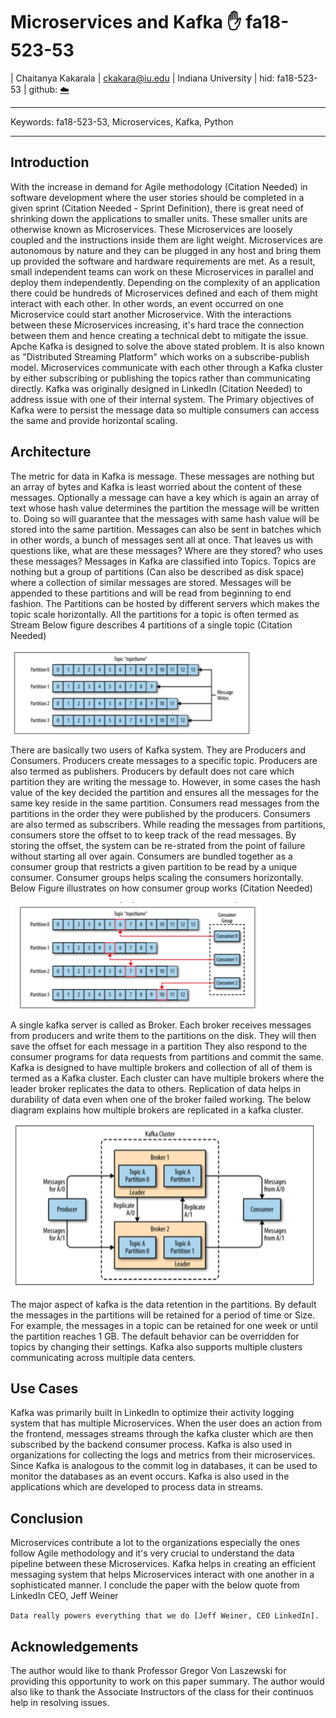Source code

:# Microservices and Kafka :hand: fa18-523-53

| Chaitanya Kakarala
| ckakara@iu.edu
| Indiana University
| hid: fa18-523-53
| github: [:cloud:](https://github.com/cloudmesh-community/fa18-523-53/tree/master/paper)

---

Keywords: fa18-523-53, Microservices, Kafka, Python

---

## Introduction

With the increase in demand for Agile methodology (Citation Needed) in software development where the user stories should be completed in a given sprint (Citation Needed - Sprint Definition), there is great need of shrinking down the applications to smaller units. These smaller units are otherwise known as Microservices. These Microservices are loosely coupled and the instructions inside them are light weight. Microservices are autonomous by nature and they can be plugged in any host and bring them up provided the software and hardware requirements are met. As a result, small independent teams can work on these Microservices in parallel and deploy them independently. Depending on the complexity of an application there could be  hundreds of Microservices defined and each of them might interact with each other. In other words, an event occurred on one  Microservice could start another Microservice. With the interactions between these Microservices increasing, it's hard trace the connection between them and hence creating a technical debt to mitigate the issue.
Apche Kafka is designed to solve the above stated problem. It is also known as "Distributed Streaming Platform" which works on a subscribe-publish model. Microservices communicate with each other through a Kafka cluster by either subscribing or publishing the topics rather than communicating directly. Kafka was originally designed in LinkedIn (Citation Needed) to address issue with one of their internal system. The Primary objectives of Kafka were to persist the message data so multiple consumers can access the same and provide horizontal scaling. 


## Architecture

The metric for data in Kafka is message. These messages are nothing but an array of bytes and Kafka is least worried about the content of these messages. Optionally a message can have a key which is again an array of text whose hash value determines the partition the message will be written to. Doing so will guarantee that the messages with same hash value will be stored into the same partition.  Messages can also be sent in batches which in other words, a bunch of messages sent all at once. That leaves us with questions like, what are these messages? Where are they stored? who uses these messages? 
Messages in Kafka are classified into Topics. Topics are nothing but a group of partitions (Can also be described as disk space) where a collection of similar messages are stored. Messages will be appended to these partitions and will be read from beginning to end fashion. The Partitions can be hosted by different servers which makes the topic scale horizontally.
All the partitions for a topic is often termed as Stream
Below figure describes 4 partitions of a single topic (Citation Needed)

![](images/kafkaPartitions.png)

There are basically two users of Kafka system. They are Producers and Consumers. Producers create messages to a specific topic. Producers are also termed as publishers. Producers by default does not care which partition they are writing the message to. However, in some cases the hash value of the key decided the partition and ensures all the messages for the same key reside in the same partition. Consumers read messages from the partitions in the order they were published by the producers. Consumers are also termed as subscribers. While reading the messages from partitions, consumers store the offset to to keep track of the read messages. By storing the offset, the system can be re-strated from the point of failure without starting all over again. Consumers are bundled together as a consumer group that restricts a given partition to be read by a unique consumer. Consumer groups helps scaling the consumers horizontally. Below Figure illustrates on how consumer group works (Citation Needed)

![](images/kafkaConsumerGroup.png)

A single kafka server is called as Broker. Each broker receives messages from producers and write them to the partitions on the disk. They will then save the offset for each message in a partition They also respond to the consumer programs for data requests from partitions and commit the same. Kafka is designed to have multiple brokers and collection of all of them is termed as a Kafka cluster. Each cluster can have multiple brokers where the leader broker replicates the data to others. Replication of data helps in durability of data even when one of the broker failed working. The below diagram explains how multiple brokers are replicated in a kafka cluster.

![](images/kafkaBrokers.png)

The major aspect of kafka is the data retention in the partitions. By default the messages in the partitions will be retained for a period of time or Size. For example, the messages in a topic can be retained for one week or until the partition reaches 1 GB. The default behavior can be overridden for topics by changing their settings. Kafka also supports multiple clusters communicating across multiple data centers.


## Use Cases

Kafka was primarily built in LinkedIn to optimize their activity logging system that has multiple Microservices. When the user does an action from the frontend, messages streams through the kafka cluster which are then subscribed by the backend consumer process. Kafka is also used in organizations for collecting the logs and metrics from their microservices. Since Kafka is analogous to the commit log in databases, it can be used to monitor the databases as an event occurs. Kafka is also used in the applications which are developed to process data in streams.

## Conclusion

Microservices contribute a lot to the organizations especially the ones follow Agile methodology and it's very crucial to understand the data pipeline between these Microservices. Kafka helps in creating an efficient messaging system that helps Microservices interact with one another in a sophisticated manner. I conclude the paper with the below quote from LinkedIn CEO, Jeff Weiner

``Data really powers everything that we do [Jeff Weiner, CEO LinkedIn].``

## Acknowledgements

The author would like to thank Professor Gregor Von Laszewski for providing this opportunity to work on this paper summary.
The author would also like to thank the Associate Instructors of the class for their continuos help in resolving issues.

- - -

* **THE TASK**: With the line holding "The major aspect" as the first and the line holding "## Use Cases" as the last, set down that range of the entries above exactly, and nothing else.

* **TASK RESPONSE**:
The major aspect of kafka is the data retention in the partitions. By default the messages in the partitions will be retained for a period of time or Size. For example, the messages in a topic can be retained for one week or until the partition reaches 1 GB. The default behavior can be overridden for topics by changing their settings. Kafka also supports multiple clusters communicating across multiple data centers.


## Use Cases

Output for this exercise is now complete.